-------- Data for this exercise
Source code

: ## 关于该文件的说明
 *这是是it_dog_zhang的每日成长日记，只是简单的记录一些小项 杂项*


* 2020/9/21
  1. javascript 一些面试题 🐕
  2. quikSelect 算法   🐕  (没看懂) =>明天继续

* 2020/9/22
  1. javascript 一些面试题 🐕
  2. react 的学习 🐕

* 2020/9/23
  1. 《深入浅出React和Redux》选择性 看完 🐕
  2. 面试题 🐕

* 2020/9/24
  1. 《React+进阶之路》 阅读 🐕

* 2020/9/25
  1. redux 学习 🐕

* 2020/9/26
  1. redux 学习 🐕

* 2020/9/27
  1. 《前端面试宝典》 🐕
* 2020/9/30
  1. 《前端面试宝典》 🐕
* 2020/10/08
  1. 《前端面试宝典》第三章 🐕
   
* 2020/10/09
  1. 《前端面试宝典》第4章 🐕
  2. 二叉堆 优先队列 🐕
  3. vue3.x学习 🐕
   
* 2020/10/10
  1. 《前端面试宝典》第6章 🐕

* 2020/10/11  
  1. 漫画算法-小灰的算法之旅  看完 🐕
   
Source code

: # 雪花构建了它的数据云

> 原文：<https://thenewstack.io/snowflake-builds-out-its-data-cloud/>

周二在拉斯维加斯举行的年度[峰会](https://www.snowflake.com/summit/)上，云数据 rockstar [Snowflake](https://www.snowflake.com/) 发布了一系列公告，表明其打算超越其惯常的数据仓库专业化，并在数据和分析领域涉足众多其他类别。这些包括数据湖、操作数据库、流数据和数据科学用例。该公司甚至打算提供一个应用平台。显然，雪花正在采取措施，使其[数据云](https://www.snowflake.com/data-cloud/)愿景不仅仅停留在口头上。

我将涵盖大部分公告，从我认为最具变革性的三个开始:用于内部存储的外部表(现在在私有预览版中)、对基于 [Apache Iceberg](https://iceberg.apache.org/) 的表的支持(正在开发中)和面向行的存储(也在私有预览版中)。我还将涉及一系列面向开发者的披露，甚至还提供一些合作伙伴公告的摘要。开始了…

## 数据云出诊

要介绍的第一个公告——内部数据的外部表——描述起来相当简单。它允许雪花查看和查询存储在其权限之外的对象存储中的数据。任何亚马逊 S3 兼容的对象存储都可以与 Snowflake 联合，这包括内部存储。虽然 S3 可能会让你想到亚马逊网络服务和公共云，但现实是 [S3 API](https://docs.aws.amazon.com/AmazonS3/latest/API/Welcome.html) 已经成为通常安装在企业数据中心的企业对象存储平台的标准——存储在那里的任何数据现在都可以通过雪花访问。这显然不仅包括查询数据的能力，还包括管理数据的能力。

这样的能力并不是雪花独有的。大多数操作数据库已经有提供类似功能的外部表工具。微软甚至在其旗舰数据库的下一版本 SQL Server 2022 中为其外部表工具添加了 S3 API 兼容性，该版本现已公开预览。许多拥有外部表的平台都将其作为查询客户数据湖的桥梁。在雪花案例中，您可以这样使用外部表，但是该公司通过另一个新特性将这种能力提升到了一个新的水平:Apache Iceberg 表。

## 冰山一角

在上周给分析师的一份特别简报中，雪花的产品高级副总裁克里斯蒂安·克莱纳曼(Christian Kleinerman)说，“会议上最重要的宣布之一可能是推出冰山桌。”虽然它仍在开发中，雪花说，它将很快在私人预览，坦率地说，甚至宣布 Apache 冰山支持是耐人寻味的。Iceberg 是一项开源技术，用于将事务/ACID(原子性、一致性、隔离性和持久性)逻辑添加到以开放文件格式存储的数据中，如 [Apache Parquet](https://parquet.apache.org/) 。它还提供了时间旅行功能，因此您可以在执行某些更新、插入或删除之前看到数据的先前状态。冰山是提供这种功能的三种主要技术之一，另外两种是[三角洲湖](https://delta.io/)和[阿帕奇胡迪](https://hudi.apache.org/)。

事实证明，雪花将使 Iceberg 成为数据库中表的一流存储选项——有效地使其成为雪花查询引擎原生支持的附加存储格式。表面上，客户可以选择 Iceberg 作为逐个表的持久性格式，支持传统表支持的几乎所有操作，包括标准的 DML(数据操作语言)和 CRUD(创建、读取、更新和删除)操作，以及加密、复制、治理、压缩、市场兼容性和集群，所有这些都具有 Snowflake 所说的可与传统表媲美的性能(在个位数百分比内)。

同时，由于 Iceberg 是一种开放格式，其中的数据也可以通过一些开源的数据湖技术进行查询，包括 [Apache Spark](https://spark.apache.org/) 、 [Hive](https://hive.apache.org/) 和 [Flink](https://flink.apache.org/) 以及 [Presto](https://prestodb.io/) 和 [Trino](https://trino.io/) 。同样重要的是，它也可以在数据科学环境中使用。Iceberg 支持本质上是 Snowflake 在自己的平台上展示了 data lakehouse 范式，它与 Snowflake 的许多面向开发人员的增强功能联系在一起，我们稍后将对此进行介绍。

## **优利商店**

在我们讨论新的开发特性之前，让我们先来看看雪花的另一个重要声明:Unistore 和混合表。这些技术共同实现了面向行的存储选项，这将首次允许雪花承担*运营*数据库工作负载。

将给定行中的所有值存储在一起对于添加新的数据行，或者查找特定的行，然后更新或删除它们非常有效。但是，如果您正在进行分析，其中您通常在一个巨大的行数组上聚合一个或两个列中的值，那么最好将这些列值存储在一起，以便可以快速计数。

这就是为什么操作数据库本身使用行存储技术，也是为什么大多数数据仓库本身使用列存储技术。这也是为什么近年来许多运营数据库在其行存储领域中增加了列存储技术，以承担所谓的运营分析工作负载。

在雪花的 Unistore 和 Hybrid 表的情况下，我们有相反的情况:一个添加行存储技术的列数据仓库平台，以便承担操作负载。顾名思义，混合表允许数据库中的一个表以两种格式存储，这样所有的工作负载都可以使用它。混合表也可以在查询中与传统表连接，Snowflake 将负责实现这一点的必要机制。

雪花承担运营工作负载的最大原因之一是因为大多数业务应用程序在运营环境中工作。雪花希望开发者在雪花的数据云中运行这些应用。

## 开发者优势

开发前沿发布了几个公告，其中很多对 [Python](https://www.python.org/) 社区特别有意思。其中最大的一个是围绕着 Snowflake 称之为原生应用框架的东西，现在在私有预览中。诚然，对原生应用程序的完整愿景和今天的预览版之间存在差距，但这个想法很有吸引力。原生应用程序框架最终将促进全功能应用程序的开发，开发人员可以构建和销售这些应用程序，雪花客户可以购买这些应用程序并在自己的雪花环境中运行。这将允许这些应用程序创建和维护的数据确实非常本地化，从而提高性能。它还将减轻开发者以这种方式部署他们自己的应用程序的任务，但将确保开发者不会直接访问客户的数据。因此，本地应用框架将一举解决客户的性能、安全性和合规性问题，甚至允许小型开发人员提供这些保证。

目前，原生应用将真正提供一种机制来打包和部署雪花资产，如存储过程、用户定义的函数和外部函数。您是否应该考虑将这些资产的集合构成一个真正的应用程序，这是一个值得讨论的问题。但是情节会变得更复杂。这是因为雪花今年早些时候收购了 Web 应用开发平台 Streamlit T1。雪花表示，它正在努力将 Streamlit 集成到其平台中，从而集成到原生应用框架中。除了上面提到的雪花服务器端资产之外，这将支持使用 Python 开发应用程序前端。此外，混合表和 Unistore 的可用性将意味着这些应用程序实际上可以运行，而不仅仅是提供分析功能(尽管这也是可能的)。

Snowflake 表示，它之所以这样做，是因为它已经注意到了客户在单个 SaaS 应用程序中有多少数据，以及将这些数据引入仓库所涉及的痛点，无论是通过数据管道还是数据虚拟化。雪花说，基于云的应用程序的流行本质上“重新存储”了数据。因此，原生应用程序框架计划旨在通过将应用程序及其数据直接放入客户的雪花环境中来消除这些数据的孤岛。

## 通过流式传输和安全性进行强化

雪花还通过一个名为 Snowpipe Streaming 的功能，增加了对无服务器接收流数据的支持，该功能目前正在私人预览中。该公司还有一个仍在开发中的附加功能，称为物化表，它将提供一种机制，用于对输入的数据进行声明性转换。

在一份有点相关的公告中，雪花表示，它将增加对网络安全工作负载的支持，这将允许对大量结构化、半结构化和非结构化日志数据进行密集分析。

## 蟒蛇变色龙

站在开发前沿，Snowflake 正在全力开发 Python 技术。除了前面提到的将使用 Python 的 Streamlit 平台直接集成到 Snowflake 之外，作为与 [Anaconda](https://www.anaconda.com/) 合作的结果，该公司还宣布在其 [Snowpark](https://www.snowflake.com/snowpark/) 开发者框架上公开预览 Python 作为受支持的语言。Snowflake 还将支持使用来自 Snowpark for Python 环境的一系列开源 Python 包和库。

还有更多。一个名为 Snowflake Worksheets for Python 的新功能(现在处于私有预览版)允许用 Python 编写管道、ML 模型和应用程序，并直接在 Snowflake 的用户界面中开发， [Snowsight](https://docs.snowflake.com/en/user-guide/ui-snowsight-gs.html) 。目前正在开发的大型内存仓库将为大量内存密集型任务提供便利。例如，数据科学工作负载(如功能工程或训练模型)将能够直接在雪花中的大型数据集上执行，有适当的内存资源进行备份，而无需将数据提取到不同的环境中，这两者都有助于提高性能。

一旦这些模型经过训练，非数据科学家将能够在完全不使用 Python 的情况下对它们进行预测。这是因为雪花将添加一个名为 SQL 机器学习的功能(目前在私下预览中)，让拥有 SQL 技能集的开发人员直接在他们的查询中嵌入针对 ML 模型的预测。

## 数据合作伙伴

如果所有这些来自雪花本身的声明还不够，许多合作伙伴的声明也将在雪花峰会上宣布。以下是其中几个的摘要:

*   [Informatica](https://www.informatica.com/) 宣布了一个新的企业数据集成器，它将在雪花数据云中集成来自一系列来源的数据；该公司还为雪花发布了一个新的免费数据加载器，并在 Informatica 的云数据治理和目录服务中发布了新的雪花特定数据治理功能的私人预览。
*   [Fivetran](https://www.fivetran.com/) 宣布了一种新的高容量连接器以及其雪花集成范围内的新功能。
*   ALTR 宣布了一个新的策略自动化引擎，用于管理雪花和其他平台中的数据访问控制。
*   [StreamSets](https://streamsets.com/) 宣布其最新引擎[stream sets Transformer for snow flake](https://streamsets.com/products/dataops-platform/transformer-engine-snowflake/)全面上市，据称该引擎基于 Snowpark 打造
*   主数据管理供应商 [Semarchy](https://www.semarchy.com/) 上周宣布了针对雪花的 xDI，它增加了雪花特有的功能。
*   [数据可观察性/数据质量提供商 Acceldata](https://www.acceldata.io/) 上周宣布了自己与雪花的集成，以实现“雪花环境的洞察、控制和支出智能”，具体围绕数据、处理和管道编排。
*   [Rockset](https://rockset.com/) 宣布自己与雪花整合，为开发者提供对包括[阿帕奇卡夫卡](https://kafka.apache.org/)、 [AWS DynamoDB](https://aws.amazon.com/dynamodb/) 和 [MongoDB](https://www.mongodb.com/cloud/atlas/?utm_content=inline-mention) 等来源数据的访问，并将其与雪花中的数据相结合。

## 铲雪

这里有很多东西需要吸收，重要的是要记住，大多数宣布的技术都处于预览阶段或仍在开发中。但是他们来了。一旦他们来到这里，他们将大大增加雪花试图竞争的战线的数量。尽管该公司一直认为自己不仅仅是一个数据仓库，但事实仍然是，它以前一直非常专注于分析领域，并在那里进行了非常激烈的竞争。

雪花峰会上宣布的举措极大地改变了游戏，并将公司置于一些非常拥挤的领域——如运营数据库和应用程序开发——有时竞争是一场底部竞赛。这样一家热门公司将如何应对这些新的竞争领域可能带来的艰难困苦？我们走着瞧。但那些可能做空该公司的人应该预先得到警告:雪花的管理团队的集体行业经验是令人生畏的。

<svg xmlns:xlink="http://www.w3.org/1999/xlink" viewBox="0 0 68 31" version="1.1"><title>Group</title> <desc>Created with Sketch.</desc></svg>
----------------
* _Work to complete_
Which of the lines above hold the string "amazon"? Copy each one.

* _Finished exercise_
要介绍的第一个公告——内部数据的外部表——描述起来相当简单。它允许雪花查看和查询存储在其权限之外的对象存储中的数据。任何亚马逊 S3 兼容的对象存储都可以与 Snowflake 联合，这包括内部存储。虽然 S3 可能会让你想到亚马逊网络服务和公共云，但现实是 [S3 API](https://docs.aws.amazon.com/AmazonS3/latest/API/Welcome.html) 已经成为通常安装在企业数据中心的企业对象存储平台的标准——存储在那里的任何数据现在都可以通过雪花访问。这显然不仅包括查询数据的能力，还包括管理数据的能力。
*   [Rockset](https://rockset.com/) 宣布自己与雪花整合，为开发者提供对包括[阿帕奇卡夫卡](https://kafka.apache.org/)、 [AWS DynamoDB](https://aws.amazon.com/dynamodb/) 和 [MongoDB](https://www.mongodb.com/cloud/atlas/?utm_content=inline-mention) 等来源数据的访问，并将其与雪花中的数据相结合。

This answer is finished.